I’ve told this story for a few years now, but never publicly. My last season covering Cal for BearTerritory, I scheduled a four-day stay in Vegas for the Pac-12 Tournament, knowing the Bears would get smashed and I’d get a nice little vacation. Boy, did they prove me right.

Well, after Cal narrowly avoided its ninth loss of the season by 20 or more points because of Derek King’s corner 3-pointer against Stanford’s third string, I posted that the Bears had lost more games by 20 or more points that season than any team in program history. I tweeted that out, and added it to my story after way too much research. I got a text at 11:48 p.m. that night from Jones, essentially saying that I was out to hurt the program by tweeting ... facts, I guess?

I didn’t respond. I offered him a life preserver a few weeks later when in a post-season post-mortem with other reporters. I asked him if he ever just ignored social media at any point during a trying season, just to get down to the matter of building the program. He said he kept note of everyone who spoke negatively about the program, and said they wouldn’t be allowed on the bandwagon once things got good. (Narrator: Things did not get good).

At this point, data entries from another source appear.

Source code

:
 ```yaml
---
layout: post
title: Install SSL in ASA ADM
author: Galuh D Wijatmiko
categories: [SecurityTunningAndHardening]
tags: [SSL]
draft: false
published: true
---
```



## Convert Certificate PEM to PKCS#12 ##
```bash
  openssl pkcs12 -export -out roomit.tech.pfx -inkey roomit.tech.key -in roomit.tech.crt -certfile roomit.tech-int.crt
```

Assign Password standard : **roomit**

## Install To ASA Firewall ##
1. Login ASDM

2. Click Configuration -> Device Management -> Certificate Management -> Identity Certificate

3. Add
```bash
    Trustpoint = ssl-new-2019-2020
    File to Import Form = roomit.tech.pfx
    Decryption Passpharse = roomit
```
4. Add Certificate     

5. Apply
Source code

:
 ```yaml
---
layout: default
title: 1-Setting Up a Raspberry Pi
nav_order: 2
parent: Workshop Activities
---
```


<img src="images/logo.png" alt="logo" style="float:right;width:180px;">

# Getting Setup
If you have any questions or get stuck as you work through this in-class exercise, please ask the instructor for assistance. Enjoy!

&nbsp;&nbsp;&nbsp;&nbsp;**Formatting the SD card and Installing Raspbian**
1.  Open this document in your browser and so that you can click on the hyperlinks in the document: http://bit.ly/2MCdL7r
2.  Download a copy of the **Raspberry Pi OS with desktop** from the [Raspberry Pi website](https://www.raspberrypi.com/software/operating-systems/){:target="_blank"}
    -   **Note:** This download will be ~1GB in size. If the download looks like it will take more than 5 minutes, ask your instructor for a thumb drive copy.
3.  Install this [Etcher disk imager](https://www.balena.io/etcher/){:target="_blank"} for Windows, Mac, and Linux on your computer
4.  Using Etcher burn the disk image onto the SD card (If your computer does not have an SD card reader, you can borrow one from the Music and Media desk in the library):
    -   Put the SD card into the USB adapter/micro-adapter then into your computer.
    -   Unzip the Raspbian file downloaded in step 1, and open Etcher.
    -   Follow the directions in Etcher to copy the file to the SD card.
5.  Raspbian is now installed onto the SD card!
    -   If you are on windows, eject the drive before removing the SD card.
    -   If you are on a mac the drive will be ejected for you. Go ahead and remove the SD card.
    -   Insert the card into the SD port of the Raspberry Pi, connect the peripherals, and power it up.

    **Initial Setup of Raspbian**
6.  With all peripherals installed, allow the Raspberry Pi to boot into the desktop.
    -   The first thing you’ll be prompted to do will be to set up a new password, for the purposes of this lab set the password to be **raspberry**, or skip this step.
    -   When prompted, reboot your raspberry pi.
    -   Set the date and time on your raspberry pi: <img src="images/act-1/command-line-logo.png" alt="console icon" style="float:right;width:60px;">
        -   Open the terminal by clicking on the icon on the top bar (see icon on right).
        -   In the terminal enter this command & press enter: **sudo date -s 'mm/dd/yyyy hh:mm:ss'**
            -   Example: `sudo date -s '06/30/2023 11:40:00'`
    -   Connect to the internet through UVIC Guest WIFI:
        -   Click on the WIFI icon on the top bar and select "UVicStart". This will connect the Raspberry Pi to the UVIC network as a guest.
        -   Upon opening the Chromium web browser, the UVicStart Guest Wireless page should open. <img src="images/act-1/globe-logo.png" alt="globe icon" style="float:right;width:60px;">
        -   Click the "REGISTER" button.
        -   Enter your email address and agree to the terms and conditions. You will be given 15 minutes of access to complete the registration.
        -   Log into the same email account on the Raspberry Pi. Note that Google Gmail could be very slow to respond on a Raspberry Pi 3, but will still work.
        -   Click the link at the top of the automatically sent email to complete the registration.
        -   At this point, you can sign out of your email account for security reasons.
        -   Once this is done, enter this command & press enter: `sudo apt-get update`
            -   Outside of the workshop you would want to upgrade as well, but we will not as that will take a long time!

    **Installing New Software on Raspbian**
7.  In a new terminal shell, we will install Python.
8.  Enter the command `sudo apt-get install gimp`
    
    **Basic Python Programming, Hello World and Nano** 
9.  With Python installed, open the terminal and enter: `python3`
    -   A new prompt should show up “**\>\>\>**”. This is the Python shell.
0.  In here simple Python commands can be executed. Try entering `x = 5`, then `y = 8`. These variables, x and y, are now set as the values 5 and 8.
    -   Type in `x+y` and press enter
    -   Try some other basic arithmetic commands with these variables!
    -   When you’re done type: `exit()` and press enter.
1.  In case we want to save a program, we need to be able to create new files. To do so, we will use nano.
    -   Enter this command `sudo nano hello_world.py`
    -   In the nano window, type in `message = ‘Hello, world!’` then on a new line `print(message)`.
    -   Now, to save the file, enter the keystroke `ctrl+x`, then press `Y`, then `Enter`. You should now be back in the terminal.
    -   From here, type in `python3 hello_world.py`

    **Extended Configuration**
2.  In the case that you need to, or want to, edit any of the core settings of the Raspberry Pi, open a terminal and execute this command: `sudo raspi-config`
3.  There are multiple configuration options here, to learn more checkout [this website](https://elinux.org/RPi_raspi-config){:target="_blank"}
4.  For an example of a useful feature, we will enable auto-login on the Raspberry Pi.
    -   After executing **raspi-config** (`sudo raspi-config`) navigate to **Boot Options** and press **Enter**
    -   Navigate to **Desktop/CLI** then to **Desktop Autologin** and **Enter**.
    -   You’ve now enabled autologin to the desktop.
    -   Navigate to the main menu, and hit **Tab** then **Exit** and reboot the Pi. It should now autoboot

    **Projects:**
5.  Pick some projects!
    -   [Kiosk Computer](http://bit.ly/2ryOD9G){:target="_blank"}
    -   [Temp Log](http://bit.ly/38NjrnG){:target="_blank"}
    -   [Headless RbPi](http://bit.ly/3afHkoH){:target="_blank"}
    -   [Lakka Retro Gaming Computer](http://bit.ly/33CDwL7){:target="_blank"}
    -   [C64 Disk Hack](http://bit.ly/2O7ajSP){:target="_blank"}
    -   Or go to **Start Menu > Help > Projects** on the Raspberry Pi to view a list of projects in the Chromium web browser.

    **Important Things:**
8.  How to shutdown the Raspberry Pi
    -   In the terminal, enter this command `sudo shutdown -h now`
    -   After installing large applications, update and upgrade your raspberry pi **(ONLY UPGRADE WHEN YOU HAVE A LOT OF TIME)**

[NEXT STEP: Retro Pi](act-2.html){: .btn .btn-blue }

Moving along, Mark Fox seems like he’s got things headed in the right direction, which, as an alum, is great to see. He’s doing, in a sense, what Randy Bennett has done at St. Mary’s, which is to say that he’s recruiting internationally and recruiting to the school’s reputation, rather than trying to joust with the big boys for the four- and five-star guys. I think that’s wise.

The program doesn’t have a truly star-studded history (yeah, you have the Jason Kidds and the Jaylen Browns and Ivan Rabbs of the world, but no real year-in-year-out consistency of stars), and if you can get one, once in a blue moon, you should have a program already built that a star can take to the next level (Brown and Rabb wouldn’t have worked without Bird and Wallace). That’s a much more sustainable model than the strategy of throwing a bunch of raw three-star athletes together and hoping for the best without much actual coaching.

From what I’ve been able to tell from afar, there’s also actually (GASP!) a cohesive offensive system, which the Bears didn’t even really have under Cuonzo Martin, as much as I loved the guy (class act, all the way; he called me after he took the Mizzou job to thank me for covering the team fairly and honestly).

So, yeah, things are looking up, but it may take a year or two for Cal to be maybe not a contender, but a nice, upper-half-of-the-conference player.